It was in 1897 that Dave entered his father's bookstore then located next to Cobb's Grocery Store on Main Street in a building fronted by tall white pillars (which later decorated the old Phi Gam house) just about where the Indian Bowl is located today. The bookstore moved into its present location on the corner around 1900, and its personnel consisted of Dave, his father, and one clerk.
The only concession to modernity today is the installation of fluorescent lighting, and there are six clerks instead of one. The store has the same floor space in spite of the fact that the College is now more than four times larger in enrollment than when Dave moved in at the turn of the century. There is, as a matter of fact, no direction in which to expand except heavenward, and that space is preempted. His office in the rear is about 5 by 9, with an old roll-top desk, a leaning file of Pisa, and, outside the door, a safe that for all I know may be opened with a nutpick. Mr. Storrs is, indeed, the living incarnation, as the photograph shows, of the original Yankee bookseller.
In 1835 a blacksmith named William Tenney built a fine brick house on the southeast corner of Lebanon and Main streets.
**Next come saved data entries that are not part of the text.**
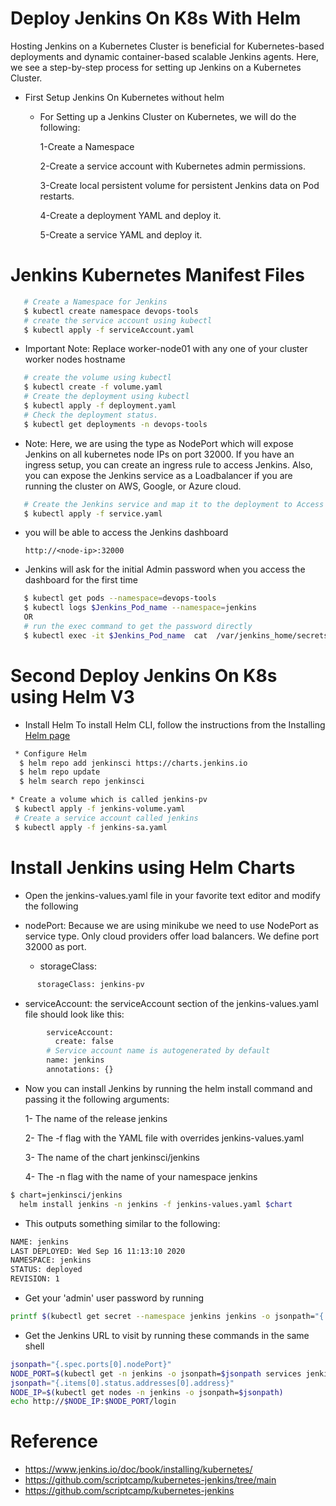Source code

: # Deploy Jenkins On K8s With Helm

Hosting Jenkins on a Kubernetes Cluster is beneficial for Kubernetes-based deployments and dynamic container-based scalable Jenkins agents. Here, we see a step-by-step process for setting up Jenkins on a Kubernetes Cluster.

* First Setup Jenkins On Kubernetes without helm
  
  * For Setting up a Jenkins Cluster on Kubernetes, we will do the following:

    1-Create a Namespace

    2-Create a service account with Kubernetes admin permissions.

    3-Create local persistent volume for persistent Jenkins data on Pod restarts.

    4-Create a deployment YAML and deploy it.

    5-Create a service YAML and deploy it.
# Jenkins Kubernetes Manifest Files
    
```bash
   # Create a Namespace for Jenkins
   $ kubectl create namespace devops-tools
   # create the service account using kubectl
   $ kubectl apply -f serviceAccount.yaml          
```
  * Important Note: Replace worker-node01 with any one of your cluster worker nodes hostname
```bash
   # create the volume using kubectl
   $ kubectl create -f volume.yaml
   # Create the deployment using kubectl
   $ kubectl apply -f deployment.yaml
   # Check the deployment status.
   $ kubectl get deployments -n devops-tools
```
 * Note: Here, we are using the type as NodePort which will expose Jenkins on all kubernetes node IPs on port 32000. If you have an ingress setup, you can create an ingress rule to access Jenkins. Also, you can expose the Jenkins service as a Loadbalancer if you are running the cluster on AWS, Google, or Azure cloud.

```bash
   # Create the Jenkins service and map it to the deployment to Access Jenkins from outside.
   $ kubectl apply -f service.yaml
```
 * you will be able to access the Jenkins dashboard

       http://<node-ip>:32000
* Jenkins will ask for the initial Admin password when you access the dashboard for the first time
```bash
   $ kubectl get pods --namespace=devops-tools
   $ kubectl logs $Jenkins_Pod_name --namespace=jenkins
   OR
   # run the exec command to get the password directly
   $ kubectl exec -it $Jenkins_Pod_name  cat  /var/jenkins_home/secrets/initialAdminPassword -n devops-tools
```
# Second Deploy Jenkins On K8s using Helm V3

* Install Helm
 To install Helm CLI, follow the instructions from the Installing [Helm page](https://helm.sh/docs/intro/install/)
```bash
 * Configure Helm
  $ helm repo add jenkinsci https://charts.jenkins.io
  $ helm repo update
  $ helm search repo jenkinsci
```
```bash
* Create a volume which is called jenkins-pv
 $ kubectl apply -f jenkins-volume.yaml
 # Create a service account called jenkins
 $ kubectl apply -f jenkins-sa.yaml
```
# Install Jenkins using Helm Charts

* Open the jenkins-values.yaml file in your favorite text editor and modify the following
* nodePort: Because we are using minikube we need to use NodePort as service type. Only cloud providers offer load balancers. We define port 32000 as port.

   * storageClass:
 ```bash
       storageClass: jenkins-pv
  ```
 * serviceAccount: the serviceAccount section of the jenkins-values.yaml file should look like this:

```bash
        serviceAccount:
          create: false
        # Service account name is autogenerated by default
        name: jenkins
        annotations: {}
```

* Now you can install Jenkins by running the helm install command and passing it the following arguments:

  1- The name of the release jenkins
  
  2- The -f flag with the YAML file with overrides jenkins-values.yaml
  
  3- The name of the chart jenkinsci/jenkins
  
  4- The -n flag with the name of your namespace jenkins
```bash
$ chart=jenkinsci/jenkins
  helm install jenkins -n jenkins -f jenkins-values.yaml $chart
```
* This outputs something similar to the following:
```bash
NAME: jenkins
LAST DEPLOYED: Wed Sep 16 11:13:10 2020
NAMESPACE: jenkins
STATUS: deployed
REVISION: 1
```
* Get your 'admin' user password by running
```bash
printf $(kubectl get secret --namespace jenkins jenkins -o jsonpath="{.data.jenkins-admin-password}" | base64 --decode);echo
```

* Get the Jenkins URL to visit by running these commands in the same shell
```bash
jsonpath="{.spec.ports[0].nodePort}"
NODE_PORT=$(kubectl get -n jenkins -o jsonpath=$jsonpath services jenkins)
jsonpath="{.items[0].status.addresses[0].address}"
NODE_IP=$(kubectl get nodes -n jenkins -o jsonpath=$jsonpath)
echo http://$NODE_IP:$NODE_PORT/login

```


# Reference 
* https://www.jenkins.io/doc/book/installing/kubernetes/
* https://github.com/scriptcamp/kubernetes-jenkins/tree/main
* https://github.com/scriptcamp/kubernetes-jenkins
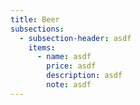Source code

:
 ```yaml
---
title: Beer
subsections:
  - subsection-header: asdf
    items:
      - name: asdf
        price: asdf
        description: asdf
        note: asdf
---
```

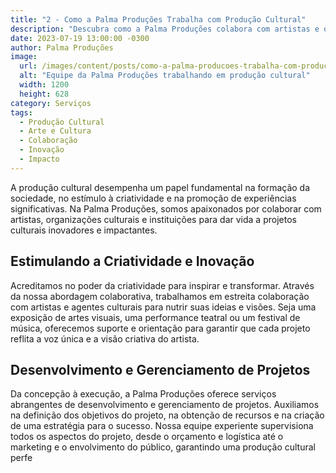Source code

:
 ```yaml
---
title: "2 - Como a Palma Produções Trabalha com Produção Cultural"
description: "Descubra como a Palma Produções colabora com artistas e organizações culturais para dar vida a projetos culturais inovadores e impactantes."
date: 2023-07-19 13:00:00 -0300
author: Palma Produções
image:
  url: /images/content/posts/como-a-palma-producoes-trabalha-com-producao-cultural.jpg
  alt: "Equipe da Palma Produções trabalhando em produção cultural"
  width: 1200
  height: 628
category: Serviços
tags:
  - Produção Cultural
  - Arte e Cultura
  - Colaboração
  - Inovação
  - Impacto
---
```


A produção cultural desempenha um papel fundamental na formação da sociedade, no estímulo à criatividade e na promoção de experiências significativas. Na Palma Produções, somos apaixonados por colaborar com artistas, organizações culturais e instituições para dar vida a projetos culturais inovadores e impactantes.

## Estimulando a Criatividade e Inovação

Acreditamos no poder da criatividade para inspirar e transformar. Através da nossa abordagem colaborativa, trabalhamos em estreita colaboração com artistas e agentes culturais para nutrir suas ideias e visões. Seja uma exposição de artes visuais, uma performance teatral ou um festival de música, oferecemos suporte e orientação para garantir que cada projeto reflita a voz única e a visão criativa do artista.

## Desenvolvimento e Gerenciamento de Projetos

Da concepção à execução, a Palma Produções oferece serviços abrangentes de desenvolvimento e gerenciamento de projetos. Auxiliamos na definição dos objetivos do projeto, na obtenção de recursos e na criação de uma estratégia para o sucesso. Nossa equipe experiente supervisiona todos os aspectos do projeto, desde o orçamento e logística até o marketing e o envolvimento do público, garantindo uma produção cultural perfe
In 1883 this house was bought by E. P. Storrs and there Dave was brought up. When Mr. Storrs was married on February 11, 1918. to Miss Ethel Haskell, he took over the house and lived there until the new Post Office was built on the site in 1930. He then built a colonial brick house farther down Main Street where he now lives.
The Storrs have one daughter, Phoebe, a graduate of Wellesley, who lives in nearby Etna with her husband John Stebbins, a lawyer, and their three children. Dave's only rival as a fond and proud grandparent is his old friend Ernest Martin Hopkins.
Dave Storrs is a reticent person when it comes to talking about himself, and is modest to a degree that can only be understood by a real Yankee. He warned the author about being "too flowery" in this article. As a matter of fact Dave is, without much doubt, the first citizen of Hanover, and he has served his community unsparingly and with great distinction for more than fifty years. From 1922 to 1949 he was President of the Hanover Improvement Society, which runs the famous Nugget Theatre and with the profits maintains Storrs Pond for swimming, cares for and plants trees, buys fire-fighting equipment, provides street lights and sidewalks, and so on. He was a Selectman of the Town of Hanover for many years, was a member of the Fire Department, head of the Old Cemetery, director of the bank, leader of the Masonic Lodge, a member of the IOOF, and has held other positions in the town.
It was Will Rogers who said that he never met a man he didn't like, which distinguished him, in this respect at least, from many of us. All I can write apropos of this fatuous remark is that I have never met a man who didn't like Dave Storrs. His generosity is proverbial and very real. Many men of the town have written into their wills that if their widows had any questions or needed help, "Just go to Dave Storrs." He is young in spirit, full of good-humored fun, has a tremendous and undying loyalty to the College, is public spirited to an unusual degree, is friendly to all, and has a reputation for honesty and integrity that is outstanding. Anyone might well envy him his universally excellent reputation in a community that can be, and often is, most critical.
We all wish him happiness, good health, and prosperity for many years to come.